Le Chambon-sur-Lignon et les villages alentours ont une longue tradition d'accueil de personnes fuyant les persécutions religieuses et politiques, depuis les guerres de religion en France au XVIe siècle jusqu'aux "boat people", en passant par les prêtres réfractaires durant la Révolution française ou les Républicains espagnols pendant la Guerre civile de 1936-1939. 

Le défunt a vécu de 1943 à 1950 au Collège Cévenol, un établissement privé de la commune, sur des terres protestantes, où sa famille autrichienne qui fuyait le régime nazi avait trouvé refuge, selon l'actuel maire. "Après des études de pharmacie, il a épousé une catholique de la région lyonnaise (centre-est)" et a fait carrière dans un laboratoire, a-t-il ajouté.

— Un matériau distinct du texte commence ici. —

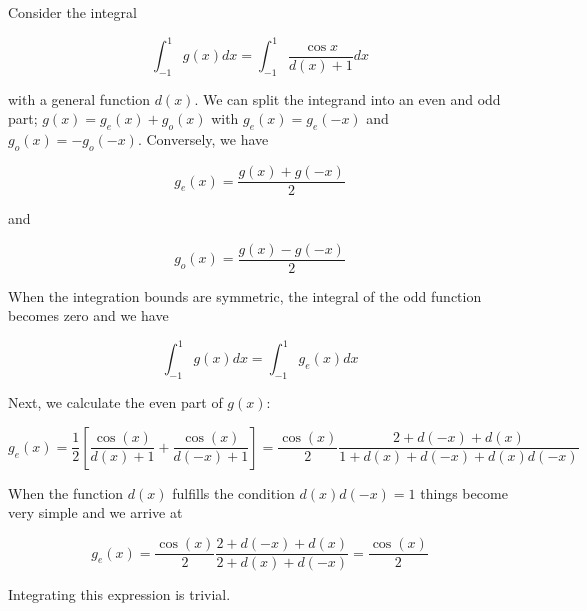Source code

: 
Consider the integral

\[
\int_{-1}^1 g(x) dx = \int_{-1}^1 \frac{\cos x}{d(x)+1} dx
\]

with a general function \(d(x)\). We can split the integrand into an
even and odd part; \(g(x) = g_e(x) + g_o(x)\) with \(g_e(x) = g_e(-x)\)
and \(g_o(x) = -g_o(-x)\). Conversely, we have

\[
g_e(x) = \frac{g(x) + g(-x)}{2}
\]

and

\[
g_o(x) = \frac{g(x) - g(-x)}{2}
\]

When the integration bounds are symmetric, the integral of the odd
function becomes zero and we have

\[
\int_{-1}^1 g(x) dx = \int_{-1}^1 g_e(x) dx
\]

Next, we calculate the even part of \(g(x)\):

\[
g_e(x) = \frac{1}{2} \left[ \frac{\cos(x)}{d(x) + 1} + \frac{\cos(x)}{d(-x) + 1}\right] = \frac{\cos(x)}{2}  \frac{2 + d(-x) + d(x)}{ 1 + d(x) + d(-x) + d(x)d(-x) }
\]

When the function \(d(x)\) fulfills the condition \(d(x)d(-x) = 1\)
things become very simple and we arrive at

\[
g_e(x) = \frac{\cos(x)}{2}  \frac{2 + d(-x) + d(x)}{ 2 + d(x) + d(-x) } = \frac{\cos(x)}{2}
\]

Integrating this expression is trivial.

Le donateur, sans enfant, demande dans son testament que des actions soient entreprises par la commune au profit de l'éducation et de la jeunesse, notamment sous la forme de bourses. Il a aussi choisi de léguer une partie de sa fortune à des associations telles que la Société protectrice des animaux (SPA), l'association d'aide aux enfants "À chacun son Everest" et à une fondation de lutte contre la douleur.

Les habitants du plateau de la commune, qui ont aussi participé pendant la Seconde guerre mondiale à l'accueil et au sauvetage de quelque 2.500 juifs, ont reçu en 1990 la reconnaissance de "Justes parmi les nations", la plus haute distinction honorifique décernée par l'État d'Israël à des civils.